Tuesday, May 05, 2015

Be a Life Person

Are you a “life” person?

Everyone remembers being in high school and taking a subject they just didn't get. whether it was math, science, history, or English, you hit a wall every single time. at my high school, at least, and maybe yours, too, there arose a convenient fiction to serve as an explanation: some people are just “math people.” they walked into Algebra II and everything clicked. the clouds parted, the angels sang, x was found and graphs were plotted like nobody’s business- meanwhile, the rest of us dully wandered in problem purgatory, burdened with a sinking feeling that our futures rested on a skill that some of us had and some of us didn't.

Others, like me, were history and English people. We made similes our servants, mastered our metaphors, and panned for themes and motifs in everything: books, commercials, and cereal boxes. No text was too obscure; no historical date too meaningless- while all the “math people,” starving for something concrete and more frustrated each day, finally asked: “why are we reading so much into this?! The author didn’t mean all that, or she would have just said it!” or “Who cares who invaded who? It was a thousand years ago!”

Initially, when we heard that magic phrase- “oh, she’s just a math person”- it was a great relief. We weren’t stupid, or lazy, or rebellious- we had just lost an arbitrary genetic lottery that had given some of us special powers and left the rest to fend for themselves. Our anger shifted to the authorities. “Why are ‘they’ making math people do history? Can’t ‘they’ see that ‘they’re’ wasting everyone’s time?”

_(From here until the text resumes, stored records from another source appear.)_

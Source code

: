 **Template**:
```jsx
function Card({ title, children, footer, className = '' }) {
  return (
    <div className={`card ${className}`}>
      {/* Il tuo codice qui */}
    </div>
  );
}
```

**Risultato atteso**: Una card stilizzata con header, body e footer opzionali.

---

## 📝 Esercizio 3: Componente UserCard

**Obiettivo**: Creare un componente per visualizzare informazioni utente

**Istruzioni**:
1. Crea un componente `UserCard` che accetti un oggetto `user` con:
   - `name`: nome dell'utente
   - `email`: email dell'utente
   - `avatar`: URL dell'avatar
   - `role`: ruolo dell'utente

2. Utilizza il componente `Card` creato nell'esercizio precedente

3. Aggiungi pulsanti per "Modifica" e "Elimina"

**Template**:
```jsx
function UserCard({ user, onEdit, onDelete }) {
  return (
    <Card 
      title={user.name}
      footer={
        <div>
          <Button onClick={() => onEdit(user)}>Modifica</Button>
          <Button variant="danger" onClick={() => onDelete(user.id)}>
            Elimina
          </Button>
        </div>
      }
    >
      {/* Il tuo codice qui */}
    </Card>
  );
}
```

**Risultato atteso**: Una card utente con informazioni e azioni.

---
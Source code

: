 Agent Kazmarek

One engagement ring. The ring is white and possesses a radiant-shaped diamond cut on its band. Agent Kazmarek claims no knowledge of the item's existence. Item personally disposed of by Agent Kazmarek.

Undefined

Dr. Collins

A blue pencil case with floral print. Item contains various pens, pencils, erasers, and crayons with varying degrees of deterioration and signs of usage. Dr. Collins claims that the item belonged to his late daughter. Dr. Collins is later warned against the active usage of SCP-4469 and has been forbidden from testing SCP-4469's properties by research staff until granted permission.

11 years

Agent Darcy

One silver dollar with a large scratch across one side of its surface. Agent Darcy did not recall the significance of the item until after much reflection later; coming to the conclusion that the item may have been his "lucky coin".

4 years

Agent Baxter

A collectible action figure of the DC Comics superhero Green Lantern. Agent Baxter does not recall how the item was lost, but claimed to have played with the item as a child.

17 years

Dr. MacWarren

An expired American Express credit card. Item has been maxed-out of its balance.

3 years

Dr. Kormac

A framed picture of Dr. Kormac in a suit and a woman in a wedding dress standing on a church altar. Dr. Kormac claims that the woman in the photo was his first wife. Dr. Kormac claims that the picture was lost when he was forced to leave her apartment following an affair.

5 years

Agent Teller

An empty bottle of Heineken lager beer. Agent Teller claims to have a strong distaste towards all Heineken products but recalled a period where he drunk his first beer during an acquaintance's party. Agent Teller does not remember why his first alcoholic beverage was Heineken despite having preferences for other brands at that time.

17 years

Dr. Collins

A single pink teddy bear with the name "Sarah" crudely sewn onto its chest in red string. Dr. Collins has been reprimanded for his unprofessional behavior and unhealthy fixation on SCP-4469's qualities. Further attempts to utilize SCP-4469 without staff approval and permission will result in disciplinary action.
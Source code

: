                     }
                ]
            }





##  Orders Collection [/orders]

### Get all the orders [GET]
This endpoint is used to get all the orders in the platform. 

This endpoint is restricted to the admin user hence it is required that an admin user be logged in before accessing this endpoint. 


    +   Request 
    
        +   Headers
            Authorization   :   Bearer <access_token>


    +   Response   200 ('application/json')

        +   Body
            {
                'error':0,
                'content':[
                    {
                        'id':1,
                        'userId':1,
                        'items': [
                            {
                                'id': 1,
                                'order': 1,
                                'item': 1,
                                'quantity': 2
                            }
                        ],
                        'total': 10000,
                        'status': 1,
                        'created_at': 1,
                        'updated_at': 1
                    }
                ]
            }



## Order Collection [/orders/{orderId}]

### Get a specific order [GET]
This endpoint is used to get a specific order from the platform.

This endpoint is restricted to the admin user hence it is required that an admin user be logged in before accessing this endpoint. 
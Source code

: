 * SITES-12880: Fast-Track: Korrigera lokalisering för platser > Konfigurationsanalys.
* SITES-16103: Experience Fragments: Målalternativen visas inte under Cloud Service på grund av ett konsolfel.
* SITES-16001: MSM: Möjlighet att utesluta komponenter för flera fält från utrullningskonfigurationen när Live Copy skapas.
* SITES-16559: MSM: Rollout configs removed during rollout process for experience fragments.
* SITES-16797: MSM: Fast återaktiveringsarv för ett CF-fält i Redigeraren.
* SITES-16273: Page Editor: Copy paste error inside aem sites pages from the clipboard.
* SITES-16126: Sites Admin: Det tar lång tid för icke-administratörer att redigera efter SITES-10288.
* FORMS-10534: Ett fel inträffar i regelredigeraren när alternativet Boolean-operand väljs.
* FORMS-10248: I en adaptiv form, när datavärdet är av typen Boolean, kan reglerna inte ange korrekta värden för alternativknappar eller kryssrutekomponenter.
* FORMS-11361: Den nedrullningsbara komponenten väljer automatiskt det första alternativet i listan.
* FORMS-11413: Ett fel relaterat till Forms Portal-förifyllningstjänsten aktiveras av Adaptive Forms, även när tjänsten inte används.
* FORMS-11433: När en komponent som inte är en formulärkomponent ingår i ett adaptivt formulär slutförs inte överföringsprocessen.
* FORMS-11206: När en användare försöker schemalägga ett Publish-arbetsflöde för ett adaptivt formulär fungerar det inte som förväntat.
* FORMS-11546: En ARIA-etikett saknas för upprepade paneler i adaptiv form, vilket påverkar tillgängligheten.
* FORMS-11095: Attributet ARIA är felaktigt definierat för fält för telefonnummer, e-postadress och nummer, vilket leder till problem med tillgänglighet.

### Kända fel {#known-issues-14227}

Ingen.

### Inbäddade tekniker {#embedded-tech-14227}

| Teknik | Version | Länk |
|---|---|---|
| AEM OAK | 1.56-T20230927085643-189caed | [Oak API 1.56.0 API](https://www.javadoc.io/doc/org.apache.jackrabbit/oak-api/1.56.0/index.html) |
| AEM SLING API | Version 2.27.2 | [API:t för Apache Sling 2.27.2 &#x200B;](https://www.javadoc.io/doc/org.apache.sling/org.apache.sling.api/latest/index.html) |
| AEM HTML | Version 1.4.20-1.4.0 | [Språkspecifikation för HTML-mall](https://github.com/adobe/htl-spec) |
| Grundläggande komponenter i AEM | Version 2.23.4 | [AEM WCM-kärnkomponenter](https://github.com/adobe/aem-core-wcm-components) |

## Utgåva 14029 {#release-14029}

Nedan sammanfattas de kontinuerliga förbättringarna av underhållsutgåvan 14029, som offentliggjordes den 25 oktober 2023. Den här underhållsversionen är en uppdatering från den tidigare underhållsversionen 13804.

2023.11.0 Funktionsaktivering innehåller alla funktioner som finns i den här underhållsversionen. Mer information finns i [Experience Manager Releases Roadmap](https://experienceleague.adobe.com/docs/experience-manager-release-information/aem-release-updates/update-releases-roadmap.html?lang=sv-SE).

Human nature is to set up categories, and decide who’s ‘in’ and who’s ‘out.’ Shrinks call it “Heuristics-” google it if you have an hour to kill- and it’s a powerful force. Sometimes this is based on natural abilities, or skin color, or whatever ‘beauty’ happens to mean this decade, but whatever the arbitrary criterion, it shifts responsibility from people, who make choices, to groups, systems, and the dreaded “they.”

Winning a genetic lottery is nice, as is being born in certain places into certain circumstances. But the temptation to throw in the towel and give in to bitterness because “they” are out to get us- no matter who “they” are- must be resisted with all of our might.

Which of us, when we were first born, were “word” people? We bubbled and gurgled and sputtered for months before we even managed syllables, much less words. But now we speak English, which is among the most difficult languages to learn. Or which of us were “walking” people? Toddlers didn’t earn their name for being steady on their feet. But now most of us hop, skip, and jump without a second thought. Eating, drinking, bathing- I could go on. But the point is that every one of us already has a rather impressive track record of overcoming obstacles and mastering difficult tasks, simply by remaining alive.

I wasn't born yet when President Kennedy made his great speech announcing the program to put a man on the moon, but thanks to the internet I got to hear something incredible: “We choose to go to the moon in this decade, and do the other things not because they are easy, but because they are hard.”

So to everyone who’s not a ‘health’ person, or a ‘book’ person, or a ‘rich’ person, or a ‘leadership’ person, or a ‘Jesus’ person, I say be a ‘life’ person. Do things not because they are easy, but because they are hard. Remember all the hard things you've already done, and let those memories give you strength. “Do not ask what the world needs,” writes O.S. Marsden. “Ask what makes you come alive, and do that. Because what the world needs is people who have come alive.”